▶ Task description
Count the lines below that include the word "being" and write that number alone.

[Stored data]
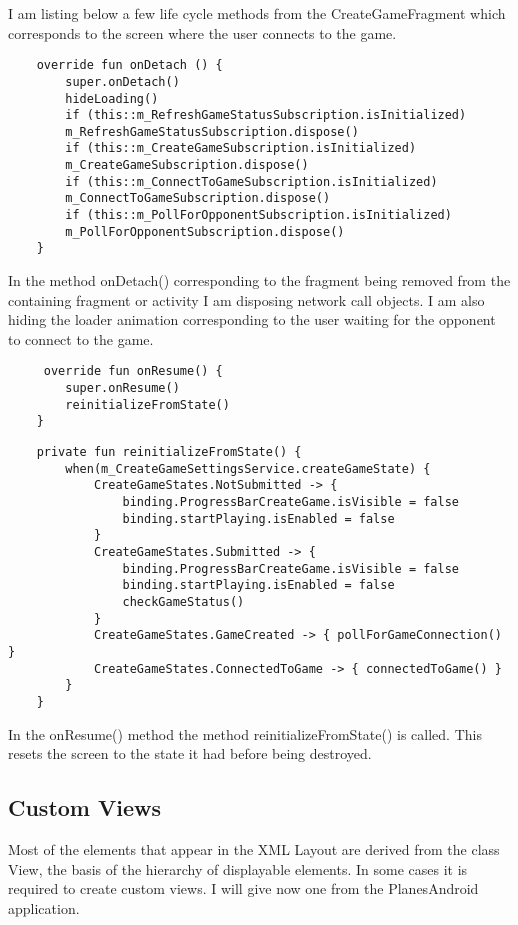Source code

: I am listing below a few life cycle methods from the CreateGameFragment which corresponds to the screen where the user connects to the game.

\begin{lstlisting}
	override fun onDetach () {
		super.onDetach()
		hideLoading()
		if (this::m_RefreshGameStatusSubscription.isInitialized)
		m_RefreshGameStatusSubscription.dispose()
		if (this::m_CreateGameSubscription.isInitialized)
		m_CreateGameSubscription.dispose()
		if (this::m_ConnectToGameSubscription.isInitialized)
		m_ConnectToGameSubscription.dispose()
		if (this::m_PollForOpponentSubscription.isInitialized)
		m_PollForOpponentSubscription.dispose()
	}
\end{lstlisting}

In the method onDetach() corresponding to the fragment being removed from the containing fragment or activity I am disposing network call objects. I am also hiding the loader animation corresponding to the user waiting for the opponent to connect to the game. 

\begin{lstlisting}
	 override fun onResume() {
		super.onResume()
		reinitializeFromState()
	}
\end{lstlisting}

\begin{lstlisting}
	private fun reinitializeFromState() {
		when(m_CreateGameSettingsService.createGameState) {
			CreateGameStates.NotSubmitted -> {
				binding.ProgressBarCreateGame.isVisible = false
				binding.startPlaying.isEnabled = false
			}
			CreateGameStates.Submitted -> {
				binding.ProgressBarCreateGame.isVisible = false
				binding.startPlaying.isEnabled = false
				checkGameStatus()
			}
			CreateGameStates.GameCreated -> { pollForGameConnection() }
			CreateGameStates.ConnectedToGame -> { connectedToGame() }
		}
	}
\end{lstlisting}

In the onResume() method the method reinitializeFromState() is called. This resets the screen to the state it had before being destroyed.

\subsection{Custom Views} \label{custom_views}

Most of the elements that appear in the XML Layout are derived from the class View, the basis of the hierarchy of displayable elements. In some cases it is required to create custom views. I will give now one from the PlanesAndroid application.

▶ Exercise result
2